Already a safe-haven for cyclists, Scottsdale looks to improve

There have only been 279 bicycle accidents in Scottsdale since October 2012. (Photo by Terrance Thornton)

There have only been 279 bicycle accidents in Scottsdale since October 2012. (Photo by Terrance Thornton)

In a little over 100 years, Scottsdale has evolved into a fully developed flourishing metropolis housing residents and employees who walk, bike, ride and drive through the city day-in and day-out.

The city of 250,000 residents has been considered a bicycle-friendly community since 2005 and strives to maintain and improve upon the title.

It has received silver- and gold-level awards in past years for its demonstration of being bicycle-friendly by the League of American Bicyclists. The league recognizes bicycle-friendly cities with five levels of accreditation: diamond, platinum, gold, silver and bronze.

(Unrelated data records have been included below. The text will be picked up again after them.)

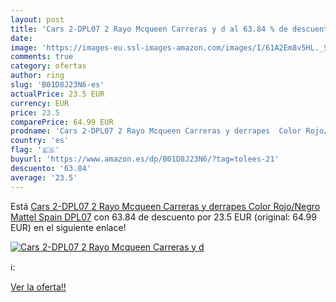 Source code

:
 ```yaml
---
layout: post
title: 'Cars 2-DPL07 2 Rayo Mcqueen Carreras y d al 63.84 % de descuento'
date: 
image: 'https://images-eu.ssl-images-amazon.com/images/I/61A2Em8v5HL._SL200_.jpg'
comments: true
category: ofertas
author: ring
slug: 'B01D8J23N6-es'
actualPrice: 23.5 EUR
currency: EUR
price: 23.5
comparePrice: 64.99 EUR
prodname: 'Cars 2-DPL07 2 Rayo Mcqueen Carreras y derrapes  Color Rojo/Negro Mattel Spain DPL07'
country: 'es'
flag: '🇪🇸'
buyurl: 'https://www.amazon.es/dp/B01D8J23N6/?tag=tolees-21'
descuento: '63.84'
average: '23.5'
---
```


Está [Cars 2-DPL07 2 Rayo Mcqueen Carreras y derrapes  Color Rojo/Negro Mattel Spain DPL07](https://www.amazon.es/dp/B01D8J23N6/?tag=tolees-21) con 63.84 de descuento por 23.5 EUR (original: 64.99 EUR) en el siguiente enlace!

[![Cars 2-DPL07 2 Rayo Mcqueen Carreras y d](https://images-eu.ssl-images-amazon.com/images/I/61A2Em8v5HL._SL200_.jpg)](https://www.amazon.es/dp/B01D8J23N6/?tag=tolees-21)

ℹ️:


[Ver la oferta!!](https://www.amazon.es/dp/B01D8J23N6/?tag=tolees-21)
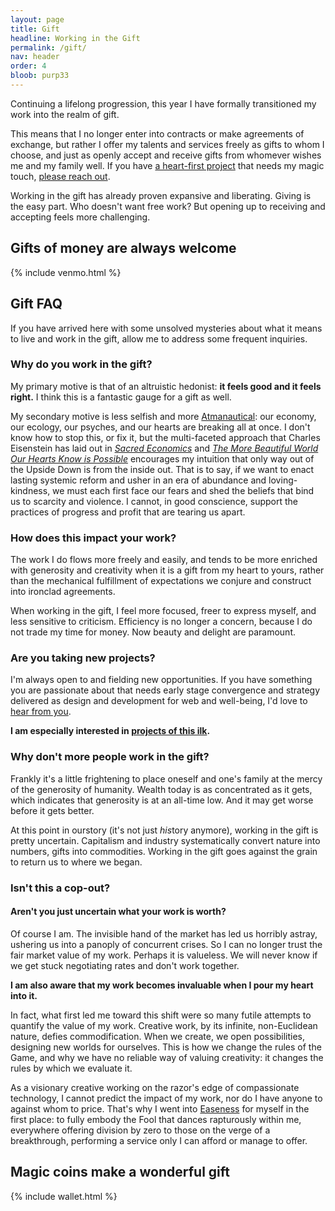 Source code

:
 ```yaml
---
layout: page
title: Gift
headline: Working in the Gift
permalink: /gift/
nav: header
order: 4
bloob: purp33
---
```


Continuing a lifelong progression, this year I have formally transitioned my work into the realm of gift.

This means that I no longer enter into contracts or make agreements of exchange, but rather I offer my talents and services freely as gifts to whom I choose, and just as openly accept and receive gifts from whomever wishes me and my family well. If you have [a heart-first project](/projects-i-would-love-to-work-on/) that needs my magic touch, [please reach out](/contact).

Working in the gift has already proven expansive and liberating. Giving is the easy part. Who doesn't want free work? But opening up to receiving and accepting feels more challenging.

## Gifts of money are always&nbsp;welcome

{% include venmo.html %}

## Gift FAQ

If you have arrived here with some unsolved mysteries about what it means to live and work in the gift, allow me to address some frequent inquiries.

### Why do you work in&nbsp;the&nbsp;gift?

My primary motive is that of an altruistic hedonist: **it feels good and it feels right.** I think this is a fantastic gauge for a gift as well.

My secondary motive is less selfish and more [Atmanautical](/folio/?project=atmanaut): our economy, our ecology, our psyches, and our hearts are breaking all at once. I don't know how to stop this, or fix it, but the multi-faceted approach that Charles Eisenstein has laid out in _[Sacred Economics](https://charleseisenstein.org/books/sacred-economics/)_ and [_The More Beautiful World Our Hearts Know is Possible_](https://charleseisenstein.org/books/the-more-beautiful-world-our-hearts-know-is-possible/) encourages my intuition that only way out of the Upside Down is from the inside out. That is to say, if we want to enact lasting systemic reform and usher in an era of abundance and loving-kindness, we must each first face our fears and shed the beliefs that bind us to scarcity and violence. I cannot, in good conscience, support the practices of progress and profit that are tearing us apart.

### How does this impact your&nbsp;work?

The work I do flows more freely and easily, and tends to be more enriched with generosity and creativity when it is a gift from my heart to yours, rather than the mechanical fulfillment of expectations we conjure and construct into ironclad agreements.

When working in the gift, I feel more focused, freer to express myself, and less sensitive to criticism. Efficiency is no longer a concern, because I do not trade my time for money. Now beauty and delight are paramount.

### Are you taking new&nbsp;projects?

I'm always open to and fielding new opportunities. If you have something you are passionate about that needs early stage convergence and strategy delivered as design and development for web and well-being, I'd love to [hear from you](/contact).

**I am especially interested in [projects of this ilk](/projects-i-would-love-to-work-on/).**

### Why don't more people work in&nbsp;the&nbsp;gift?

Frankly it's a little frightening to place oneself and one's family at the mercy of the generosity of humanity. Wealth today is as concentrated as it gets, which indicates that generosity is at an all-time low. And it may get worse before it gets better.

At this point in ourstory (it's not just *his*tory anymore), working in the gift is pretty uncertain. Capitalism and industry systematically convert nature into numbers, gifts into commodities. Working in the gift goes against the grain to return us to where we began.

### Isn't this a cop-out?

#### Aren't you just uncertain what your work is worth?

Of course I am. The invisible hand of the market has led us horribly astray, ushering us into a panoply of concurrent crises. So I can no longer trust the fair market value of my work. Perhaps it is valueless. We will never know if we get stuck negotiating rates and don't work together.

**I am also aware that my work becomes invaluable when I pour my heart into it.**

In fact, what first led me toward this shift were so many futile attempts to quantify the value of my work. Creative work, by its infinite, non-Euclidean nature, defies commodification. When we create, we open possibilities, designing new worlds for ourselves. This is how we change the rules of the Game, and why we have no reliable way of valuing creativity: it changes the rules by which we evaluate it.

As a visionary creative working on the razor's edge of compassionate technology, I cannot predict the impact of my work, nor do I have anyone to against whom to price. That's why I went into [Easeness](https://easeness.biz) for myself in the first place: to fully embody the Fool that dances rapturously within me, everywhere offering division by zero to those on the verge of a breakthrough, performing a service only I can afford or manage to offer.

## Magic coins make a wonderful&nbsp;gift

{% include wallet.html %}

As the hobby and sport continue to grow, several cycling events have thrived throughout Arizona, including the annual Tour de Scottsdale, which recently brought thousands of athletes into the city at the beginning of October. With road space shared between automobiles, bicyclists and pedestrians inside a hustling-and-bustling city, safety is always a top concern.

The city of Scottsdale has yielded 279 bicycle-vehicle related accidents from Oct. 1, 2012 to Oct. 1, 2015. Of these, only two resulted in death, according to records provided to the Independent by the Scottsdale Police Department.

The statistics do not include whether or not the cyclist was riding in a bike lane at the time of incident, because it is not included criteria on a statewide “accident form” filled out by officials, said Scottsdale Police Public Information Officer, Sgt. Ben Hoster in an Oct. 27 phone interview.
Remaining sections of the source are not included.